━━━━━ DATA SECTION

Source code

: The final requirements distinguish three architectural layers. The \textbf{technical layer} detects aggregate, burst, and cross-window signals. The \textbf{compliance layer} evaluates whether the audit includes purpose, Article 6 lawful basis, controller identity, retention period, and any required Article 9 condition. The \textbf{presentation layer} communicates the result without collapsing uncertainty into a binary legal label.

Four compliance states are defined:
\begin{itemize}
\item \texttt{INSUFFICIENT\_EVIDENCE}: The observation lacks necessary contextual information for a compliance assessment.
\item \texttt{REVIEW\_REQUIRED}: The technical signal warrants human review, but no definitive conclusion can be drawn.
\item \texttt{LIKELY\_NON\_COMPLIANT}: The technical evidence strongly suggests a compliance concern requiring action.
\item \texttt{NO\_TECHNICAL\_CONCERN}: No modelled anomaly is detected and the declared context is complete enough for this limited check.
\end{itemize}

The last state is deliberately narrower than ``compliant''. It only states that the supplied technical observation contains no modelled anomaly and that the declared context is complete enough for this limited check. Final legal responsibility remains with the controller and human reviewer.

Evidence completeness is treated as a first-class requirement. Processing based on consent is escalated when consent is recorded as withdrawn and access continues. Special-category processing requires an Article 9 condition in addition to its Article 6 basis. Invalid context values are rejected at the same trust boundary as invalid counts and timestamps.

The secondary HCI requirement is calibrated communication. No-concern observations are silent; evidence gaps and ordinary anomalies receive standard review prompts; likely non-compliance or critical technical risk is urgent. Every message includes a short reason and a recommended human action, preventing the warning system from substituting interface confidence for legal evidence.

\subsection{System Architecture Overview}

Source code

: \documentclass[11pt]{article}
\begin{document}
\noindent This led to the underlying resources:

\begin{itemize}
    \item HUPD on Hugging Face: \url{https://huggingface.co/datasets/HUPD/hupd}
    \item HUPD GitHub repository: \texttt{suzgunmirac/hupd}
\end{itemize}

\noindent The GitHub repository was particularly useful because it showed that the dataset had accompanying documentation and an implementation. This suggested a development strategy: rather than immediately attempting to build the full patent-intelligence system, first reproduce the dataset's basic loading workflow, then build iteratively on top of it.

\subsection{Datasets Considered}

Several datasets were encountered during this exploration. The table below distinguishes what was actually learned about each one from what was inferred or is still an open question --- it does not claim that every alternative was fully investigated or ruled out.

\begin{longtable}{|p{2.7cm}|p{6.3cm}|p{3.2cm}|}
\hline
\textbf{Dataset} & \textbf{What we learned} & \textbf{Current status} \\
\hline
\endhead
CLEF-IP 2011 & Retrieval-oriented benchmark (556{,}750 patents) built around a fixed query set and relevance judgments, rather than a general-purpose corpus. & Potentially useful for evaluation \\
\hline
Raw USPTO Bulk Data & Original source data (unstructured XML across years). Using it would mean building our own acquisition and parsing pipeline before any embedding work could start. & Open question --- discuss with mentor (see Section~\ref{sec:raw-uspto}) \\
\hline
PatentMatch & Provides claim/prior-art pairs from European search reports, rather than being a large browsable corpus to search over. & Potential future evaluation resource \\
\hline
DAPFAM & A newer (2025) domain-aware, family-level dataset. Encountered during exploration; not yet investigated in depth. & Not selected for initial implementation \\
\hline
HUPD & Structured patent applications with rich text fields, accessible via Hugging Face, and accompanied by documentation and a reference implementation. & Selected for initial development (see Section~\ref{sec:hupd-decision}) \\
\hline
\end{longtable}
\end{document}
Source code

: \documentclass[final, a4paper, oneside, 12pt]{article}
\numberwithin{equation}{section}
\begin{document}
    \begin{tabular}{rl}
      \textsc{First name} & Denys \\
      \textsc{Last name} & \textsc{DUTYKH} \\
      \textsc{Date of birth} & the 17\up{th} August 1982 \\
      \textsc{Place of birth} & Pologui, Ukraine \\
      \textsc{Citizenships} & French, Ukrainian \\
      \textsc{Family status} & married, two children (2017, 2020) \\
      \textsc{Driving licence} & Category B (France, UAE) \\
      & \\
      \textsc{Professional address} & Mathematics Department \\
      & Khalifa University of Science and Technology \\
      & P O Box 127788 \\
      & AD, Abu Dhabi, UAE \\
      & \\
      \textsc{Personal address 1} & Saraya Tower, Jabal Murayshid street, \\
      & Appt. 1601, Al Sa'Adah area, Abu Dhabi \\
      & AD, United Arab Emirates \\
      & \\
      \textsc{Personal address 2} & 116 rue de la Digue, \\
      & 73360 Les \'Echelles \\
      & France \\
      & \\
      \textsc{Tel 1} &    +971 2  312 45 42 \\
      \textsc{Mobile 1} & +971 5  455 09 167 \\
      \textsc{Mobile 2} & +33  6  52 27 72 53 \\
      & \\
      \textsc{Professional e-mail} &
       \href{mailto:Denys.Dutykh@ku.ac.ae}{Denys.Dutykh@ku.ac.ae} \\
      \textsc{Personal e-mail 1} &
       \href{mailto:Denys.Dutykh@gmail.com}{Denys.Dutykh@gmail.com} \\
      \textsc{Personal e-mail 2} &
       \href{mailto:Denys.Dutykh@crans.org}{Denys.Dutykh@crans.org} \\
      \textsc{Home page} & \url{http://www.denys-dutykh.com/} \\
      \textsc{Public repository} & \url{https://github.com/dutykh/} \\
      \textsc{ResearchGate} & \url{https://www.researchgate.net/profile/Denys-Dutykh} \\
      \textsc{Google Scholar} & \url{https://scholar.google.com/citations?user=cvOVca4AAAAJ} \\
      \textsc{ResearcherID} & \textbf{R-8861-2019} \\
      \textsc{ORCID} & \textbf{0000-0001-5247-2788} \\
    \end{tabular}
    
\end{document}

━━━━━━━━━━

TRY IT – Look above for the line with "455 09 167 \\", then copy it and each later line exactly, stopping at the last line of the records.

RESPONSE AREA –
      \textsc{Mobile 1} & +971 5  455 09 167 \\
      \textsc{Mobile 2} & +33  6  52 27 72 53 \\
      & \\
      \textsc{Professional e-mail} &
       \href{mailto:Denys.Dutykh@ku.ac.ae}{Denys.Dutykh@ku.ac.ae} \\
      \textsc{Personal e-mail 1} &
       \href{mailto:Denys.Dutykh@gmail.com}{Denys.Dutykh@gmail.com} \\
      \textsc{Personal e-mail 2} &
       \href{mailto:Denys.Dutykh@crans.org}{Denys.Dutykh@crans.org} \\
      \textsc{Home page} & \url{http://www.denys-dutykh.com/} \\
      \textsc{Public repository} & \url{https://github.com/dutykh/} \\
      \textsc{ResearchGate} & \url{https://www.researchgate.net/profile/Denys-Dutykh} \\
      \textsc{Google Scholar} & \url{https://scholar.google.com/citations?user=cvOVca4AAAAJ} \\
      \textsc{ResearcherID} & \textbf{R-8861-2019} \\
      \textsc{ORCID} & \textbf{0000-0001-5247-2788} \\
    \end{tabular}
    
\end{document}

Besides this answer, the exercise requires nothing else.